Fig. 5.54 (a) Nanocage of gold atoms [5.199, 5.200]. (b) TEM image of aligned hollow GaN

spheres [5.201]. (Reprinted with permission from [5.200] (a) and [5.201] (b). © 2006 Nature

Publishing Group (a) and © 2005 Wiley-VCH (b))


Fullerenes and the Wave-Particle Duality


5.4 Fullerenes and the Wave-Particle Duality

Since the early days of quantum theory it has been a fundamental question whether

the concepts of quantum physics do apply to every day “classical” objects as well

as to those in the atomic and sub-atomic regime. Can we meaningfully attribute

wave properties to an every day object such as a football or does quantum theory

break down at some level?
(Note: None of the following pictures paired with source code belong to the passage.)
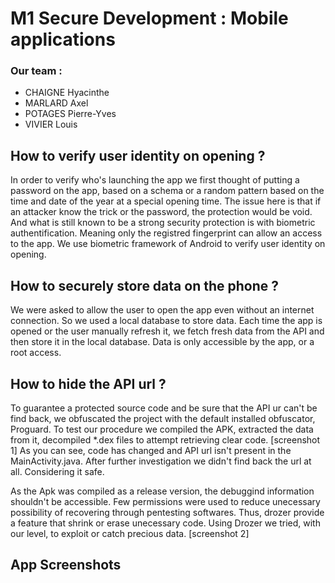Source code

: # M1 Secure Development : Mobile applications

### Our team :
 - CHAIGNE Hyacinthe
 - MARLARD Axel
 - POTAGES Pierre-Yves
 - VIVIER Louis


## How to verify user identity on opening ?
In order to verify who's launching the app we first thought of putting a password on the app, based on a schema or a random pattern based on the time and date of the year at a special opening time. The issue here is that if an attacker know the trick or the password, the protection would be void. And what is still known to be a strong security protection is with biometric authentification. Meaning only the registred fingerprint can allow an access to the app. We use biometric framework of Android to verify user identity on opening.


## How to securely store data on the phone ?
We were asked to allow the user to open the app even without an internet connection. So we used a local database to store data. Each time the app is opened or the user manually refresh it, we fetch fresh data from the API and then store it in the local database. Data is only accessible by the app, or a root access.


## How to hide the API url ?
To guarantee a protected source code and be sure that the API ur can't be find back, we obfuscated the project with the default installed obfuscator, Proguard. To test our procedure we compiled the APK, extracted the data from it, decompiled *.dex files to attempt retrieving clear code. [screenshot 1] As you can see, code has changed and API url isn't present in the MainActivity.java. After further investigation we didn't find back the url at all. Considering it safe.

As the Apk was compiled as a release version, the debuggind information shouldn't be accessible. Few permissions were used to reduce unecessary possibility of recovering through pentesting softwares. Thus, drozer provide a feature that shrink or erase unecessary code. Using Drozer we tried, with our level, to exploit or catch precious data. [screenshot 2]

## App Screenshots
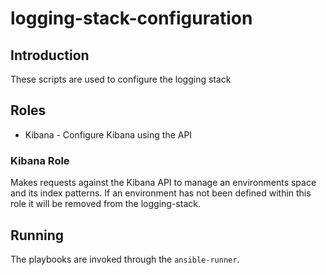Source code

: # logging-stack-configuration

## Introduction

These scripts are used to configure the logging stack

## Roles

- Kibana - Configure Kibana using the API

### Kibana Role

Makes requests against the Kibana API to manage an environments space and its index patterns.
If an environment has not been defined within this role it will be removed from the logging-stack.

## Running

The playbooks are invoked through the `ansible-runner`.
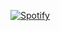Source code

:[![Spotify](https://novatorem2-eight.vercel.app/api/spotify?background_color=121119&border_color=117c37)](https://open.spotify.com/user/313t7lfxv5rtjbydqcdfo6ww54pa)
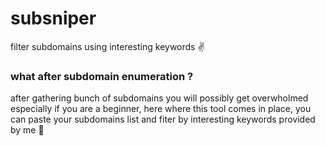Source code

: # subsniper
filter subdomains using interesting keywords ✌️



### what after subdomain enumeration ?
after gathering bunch of subdomains you will possibly get overwholmed especially if you are a beginner, here where this tool comes in place, you can paste your subdomains list and fiter by interesting keywords provided by me 🥰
More than 80 years ago Louis de Broglie suggested that

“atomic” particles such as electrons had wave as well as particle properties with the

wavelength λ = h/mv where h is Planck’s constant, m the mass of the particle, and

v its velocity. This suggestion received early confirmation from the Davisson and

Germer electron diffraction experiments [5.202].

An archetypal example demonstration of wave-particle duality is the two-slit

experiment with particles (Fig. 5.55a). A particle wave crosses a screen with two

slits. The wave splits into two parts, which are re-united on a screen, yielding an

interference pattern. It is the creation of an interference pattern that is an unambiguous signature of a wave. Interference – the addition or cancellation of overlapping

waves – is in this case a purely quantum effect and cannot be understood if the

molecules are viewed as discrete particles. It is possible only if the molecules are

in a superposition of states (see Sect. 7.2) – in several places at once (see [5.203].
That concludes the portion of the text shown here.